Recent accounting pronouncements
In February 2013, the Financial Accounting Standards Board ("FASB"), issued Accounting Standards Update ("ASU") No. 2013-04, Liabilities (Topic 405): Obligations Resulting from Joint and Several Liability Arrangements for Which the Total Amount of the Obligation is Fixed at the Reporting Date ("ASU 2013-04"). ASU 2013-04 provides guidance for the recognition, measurement, and disclosure of obligations resulting from joint and several liability arrangements for which the total amount of the obligation is fixed at the reporting date, except for obligations addressed within existing guidance in GAAP. The update is effective for interim and annual periods beginning after December 15, 2013 and is required to be applied retrospectively to all prior periods presented for those obligations that existed upon adoption of ASU 2013-04. Our adoption of ASU 2013-04 did not have an impact on our consolidated financial condition and results of operations.
In April 2014, the FASB issued ASU No. 2014-08, Presentation of Financial Statements (Topic 205) and Property, Plant, and Equipment (Topic 360): Reporting Discontinued Operations and Disclosures of Disposals of Components of an Entity ("ASU 2014-08"). ASU 2014-08 revises the definition of discontinued operations by limiting discontinued operations reporting to disposals of components of an entity that represent strategic shifts that have (or will have) a major effect on an entity's operations and financial results, removing the lack of continuing involvement criteria and requiring discontinued operations reporting for the disposal of an equity method investment that meets the definition of discontinued operations. ASU 2014-08 also requires expanded disclosures for discontinued operations, including disclosure of pretax profit or loss of an individually significant component of an entity that does not qualify for discontinued operations reporting. ASU 2014-08 retained the scope exception for oil and gas properties accounted for under the full-cost method and therefore we do not believe the update will have a significant impact on our consolidated financial condition and results of operations. ASU 2014-08 is effective prospectively to all periods beginning after December 15, 2014. We will apply the guidance prospectively to disposal activity, when applicable, occurring after the effective date of ASU 2014-08.

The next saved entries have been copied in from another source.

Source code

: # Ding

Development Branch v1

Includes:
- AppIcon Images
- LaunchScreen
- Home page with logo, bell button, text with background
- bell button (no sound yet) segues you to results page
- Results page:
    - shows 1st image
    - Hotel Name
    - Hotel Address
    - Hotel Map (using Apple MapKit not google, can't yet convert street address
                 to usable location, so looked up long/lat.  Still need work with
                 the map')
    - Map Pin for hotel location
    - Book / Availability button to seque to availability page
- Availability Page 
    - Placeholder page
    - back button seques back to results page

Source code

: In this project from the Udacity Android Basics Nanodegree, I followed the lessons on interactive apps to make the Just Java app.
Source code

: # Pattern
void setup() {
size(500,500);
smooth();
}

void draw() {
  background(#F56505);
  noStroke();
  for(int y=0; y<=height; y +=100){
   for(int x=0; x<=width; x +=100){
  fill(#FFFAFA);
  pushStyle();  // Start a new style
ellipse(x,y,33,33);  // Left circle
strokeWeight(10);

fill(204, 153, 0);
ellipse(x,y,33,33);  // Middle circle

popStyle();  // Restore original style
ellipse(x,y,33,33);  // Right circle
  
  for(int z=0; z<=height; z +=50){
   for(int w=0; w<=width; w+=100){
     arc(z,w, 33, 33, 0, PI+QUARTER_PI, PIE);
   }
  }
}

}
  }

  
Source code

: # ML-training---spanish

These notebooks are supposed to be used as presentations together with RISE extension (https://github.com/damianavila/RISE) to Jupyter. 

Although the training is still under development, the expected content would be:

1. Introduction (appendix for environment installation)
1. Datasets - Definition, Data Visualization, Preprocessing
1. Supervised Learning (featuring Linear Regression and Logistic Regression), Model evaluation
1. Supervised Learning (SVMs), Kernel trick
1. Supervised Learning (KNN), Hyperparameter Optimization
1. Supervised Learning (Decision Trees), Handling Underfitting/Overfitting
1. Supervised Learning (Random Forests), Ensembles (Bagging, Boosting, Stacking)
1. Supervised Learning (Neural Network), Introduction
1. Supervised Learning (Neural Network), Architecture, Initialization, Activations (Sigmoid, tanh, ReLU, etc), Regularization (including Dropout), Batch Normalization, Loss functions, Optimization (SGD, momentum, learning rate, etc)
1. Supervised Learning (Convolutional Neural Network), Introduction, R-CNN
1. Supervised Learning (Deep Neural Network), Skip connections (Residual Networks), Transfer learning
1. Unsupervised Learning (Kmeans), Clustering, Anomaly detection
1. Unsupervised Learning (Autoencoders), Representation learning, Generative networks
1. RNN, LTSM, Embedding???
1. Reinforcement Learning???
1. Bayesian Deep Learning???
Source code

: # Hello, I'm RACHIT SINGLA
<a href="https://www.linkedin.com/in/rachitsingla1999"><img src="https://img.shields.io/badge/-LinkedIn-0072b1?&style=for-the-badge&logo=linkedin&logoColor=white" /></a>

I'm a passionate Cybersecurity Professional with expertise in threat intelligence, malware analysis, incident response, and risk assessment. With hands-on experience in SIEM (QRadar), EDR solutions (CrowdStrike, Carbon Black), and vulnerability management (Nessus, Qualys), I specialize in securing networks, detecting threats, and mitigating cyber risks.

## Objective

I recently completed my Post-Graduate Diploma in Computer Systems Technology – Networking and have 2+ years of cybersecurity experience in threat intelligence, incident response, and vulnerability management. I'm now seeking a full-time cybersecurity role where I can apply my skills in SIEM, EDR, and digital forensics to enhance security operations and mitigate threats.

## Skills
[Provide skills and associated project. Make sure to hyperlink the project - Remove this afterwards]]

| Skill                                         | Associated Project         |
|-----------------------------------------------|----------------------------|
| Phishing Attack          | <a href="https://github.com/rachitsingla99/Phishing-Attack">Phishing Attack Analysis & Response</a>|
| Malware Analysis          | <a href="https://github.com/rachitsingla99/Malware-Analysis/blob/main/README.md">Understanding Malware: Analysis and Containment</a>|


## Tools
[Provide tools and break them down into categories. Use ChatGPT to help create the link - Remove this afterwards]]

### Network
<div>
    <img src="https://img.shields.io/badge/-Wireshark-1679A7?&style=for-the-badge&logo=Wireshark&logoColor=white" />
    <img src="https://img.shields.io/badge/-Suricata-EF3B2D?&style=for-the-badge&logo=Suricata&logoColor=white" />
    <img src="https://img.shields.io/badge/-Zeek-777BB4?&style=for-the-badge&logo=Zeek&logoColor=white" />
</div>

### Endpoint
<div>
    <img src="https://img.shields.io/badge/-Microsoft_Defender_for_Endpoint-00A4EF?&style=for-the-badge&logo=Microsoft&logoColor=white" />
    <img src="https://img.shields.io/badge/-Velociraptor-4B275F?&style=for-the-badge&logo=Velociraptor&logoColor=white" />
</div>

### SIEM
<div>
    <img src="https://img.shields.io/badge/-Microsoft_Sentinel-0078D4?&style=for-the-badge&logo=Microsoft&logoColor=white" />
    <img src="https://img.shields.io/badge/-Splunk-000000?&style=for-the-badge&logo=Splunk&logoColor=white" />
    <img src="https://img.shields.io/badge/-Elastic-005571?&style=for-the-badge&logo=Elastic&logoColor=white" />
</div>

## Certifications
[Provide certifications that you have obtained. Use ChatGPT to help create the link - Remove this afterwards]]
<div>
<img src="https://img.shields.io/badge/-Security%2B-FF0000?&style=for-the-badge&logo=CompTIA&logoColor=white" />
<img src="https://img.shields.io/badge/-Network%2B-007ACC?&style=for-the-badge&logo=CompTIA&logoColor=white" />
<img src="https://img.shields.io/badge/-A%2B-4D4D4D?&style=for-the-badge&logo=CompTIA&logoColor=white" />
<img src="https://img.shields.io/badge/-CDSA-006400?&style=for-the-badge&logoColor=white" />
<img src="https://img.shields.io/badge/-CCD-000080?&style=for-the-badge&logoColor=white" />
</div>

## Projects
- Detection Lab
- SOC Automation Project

In May 2014, the FASB issued ASU No. 2014-09 Revenue from Contracts with Customers (Topic 606) ("ASU 2014-09"). The FASB and the International Accounting Standards Board ("IASB") jointly issued this comprehensive new revenue recognition standard that will supersede nearly all existing revenue recognition guidance under GAAP. The core principle of the guidance is that an entity should recognize revenue to depict the transfer of promised goods or services to customers in an amount that reflects the consideration to which the entity expects to be entitled in exchange for those goods or services. In doing so, companies will need to use more judgment and make more estimates than under currently applicable guidance including identifying performance obligations in the contract, estimating the amount of variable consideration to include in the transaction price and allocating the transaction price to each separate performance obligation. ASU 2014-09 is effective for annual and interim periods beginning after December 15, 2016 and permits the use of either the retrospective or cumulative effect transition method. We are currently assessing the potential impact of ASU 2014-09 on our consolidated financial condition and results of operations.